A father carries pictures where his money used to be. ~ Steve Martin

Quilter Kathy said...

I must get myself some hydrangeas... I just love them!
You are making fantastic progress on the cottage project... eyes of newt LOLOL! So fun! I love seeing it!

Darlene of Creative Latitude said...

What a blissful post. Happy Father's Day to Mike. I'm sure he is going to enjoy the Father's Day Eggs Benedict you are going to make for him. Nice way to start the day. I hope you also find time to stitch (or sew).

Karrin Hurd said...

You have been busy! Your garden looks lovely. My hydrangeas I have been cutting and bringing inside. If I leave them out in the 106-107 degree weather we have been having, they get crispy fast. Hope you have a great week!

CathieJ said...

The flowers in your garden looks great.
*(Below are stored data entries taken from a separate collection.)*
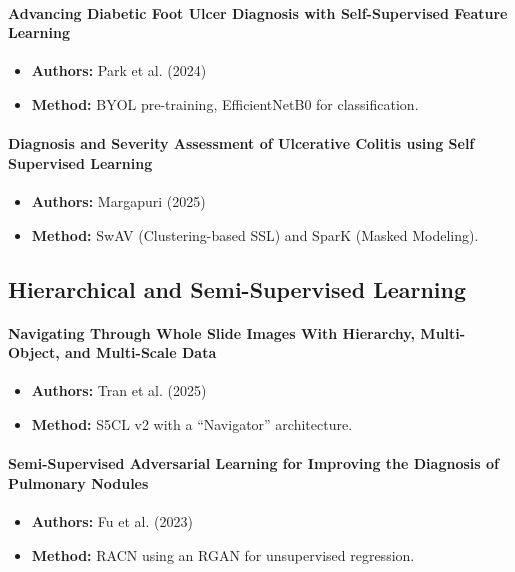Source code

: \documentclass[conference]{IEEEtran}
\begin{document}
\paragraph{Advancing Diabetic Foot Ulcer Diagnosis with Self-Supervised Feature Learning}
\begin{itemize}
\item \textbf{Authors:} Park et al. (2024) \cite{park2024}
\item \textbf{Method:} BYOL pre-training, EfficientNetB0 for classification.
\end{itemize}

\paragraph{Diagnosis and Severity Assessment of Ulcerative Colitis using Self Supervised Learning}
\begin{itemize}
\item \textbf{Authors:} Margapuri (2025) \cite{margapuri2025}
\item \textbf{Method:} SwAV (Clustering-based SSL) and SparK (Masked Modeling).
\end{itemize}

\subsection{Hierarchical and Semi-Supervised Learning}

\paragraph{Navigating Through Whole Slide Images With Hierarchy, Multi-Object, and Multi-Scale Data}
\begin{itemize}
\item \textbf{Authors:} Tran et al. (2025) \cite{tran2025}
\item \textbf{Method:} S5CL v2 with a ``Navigator'' architecture.
\end{itemize}

\paragraph{Semi-Supervised Adversarial Learning for Improving the Diagnosis of Pulmonary Nodules}
\begin{itemize}
\item \textbf{Authors:} Fu et al. (2023) \cite{fu2023}
\item \textbf{Method:} RACN using an RGAN for unsupervised regression.
\end{itemize}
\end{document}
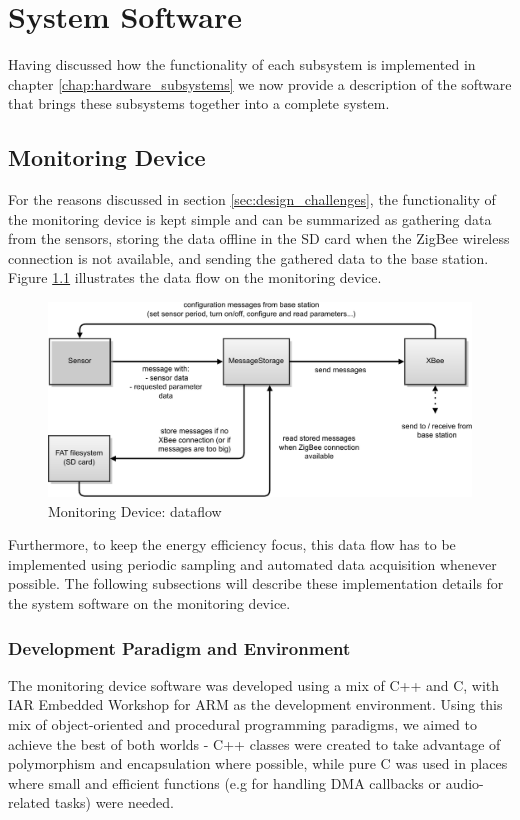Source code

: \chapter{System Software}
\label{chap:system_software}
Having discussed how the functionality of each subsystem is implemented in chapter \ref{chap:hardware_subsystems} we now provide a description of the software that brings these subsystems together into a complete system. 


\section{Monitoring Device}
For the reasons discussed in section \ref{sec:design_challenges}, the functionality of the monitoring device is kept simple and can be summarized as gathering data from the sensors, storing the data offline in the SD card when the ZigBee wireless connection is not available, and sending the gathered data to the base station. Figure \ref{fig:dataflow_monitoring_device} illustrates the data flow on the monitoring device.

\begin{figure}
\includegraphics[width=\textwidth]{Images/monitoringdevice_dataflow}
\caption{Monitoring Device: dataflow}
\label{fig:dataflow_monitoring_device}
\end{figure}

Furthermore, to keep the energy efficiency focus, this data flow has to be implemented using periodic sampling and automated data acquisition whenever possible. The following subsections will describe these implementation details for the system software on the monitoring device.

\subsection{Development Paradigm and Environment}
The monitoring device software was developed using a mix of C++ and C, with IAR Embedded Workshop for ARM as the development environment. Using this mix of object-oriented and procedural programming paradigms, we aimed to achieve the best of both worlds - C++ classes were created to take advantage of polymorphism and encapsulation where possible, while pure C was used in places where small and efficient functions (e.g for handling DMA callbacks or audio-related tasks) were needed.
I really like your embroidery.

MissPat said...

Lulled by the lack of evidence of deer damage, I have not been diligent about spraying the deer repellent. Hence a sudden discovery that lots of day lily buds have been devoured and the Starfire phlox is nothing but stalks. And the first chipmunk made his presence known two days ago. I know he's been here longer since the dahlia tubers I potted up and put on the deck have been nibbled. Sounds like you had a wonderful pre-Father's Day dinner with the family.
Pat

Quilting Babcia said...

Happy fathers day to Mike! Your trip photos of the Palouse area reminded me of our last trip to Oregon in 2015 when we drove through that part of Washington. Good memories, need to revisit the many photos we took. Your garden is doing far better than ours this year. It must be one of those lean years, which since canning lids are scarce as hens teeth, may just work out.

Dorothy said...

One 1/2 of my front garden/yard is nothing but Japanese Maples and hydrangeas, which are over 6' tall and just starting to show their colors. Need I tell you how tall the maples are ??

piecefulwendy said...

Your plants are looking great. The Blue Hydrangea is gorgeous. I've never heard of planting beans by the corn like that - clever! On my goodness - that brisket looks really good!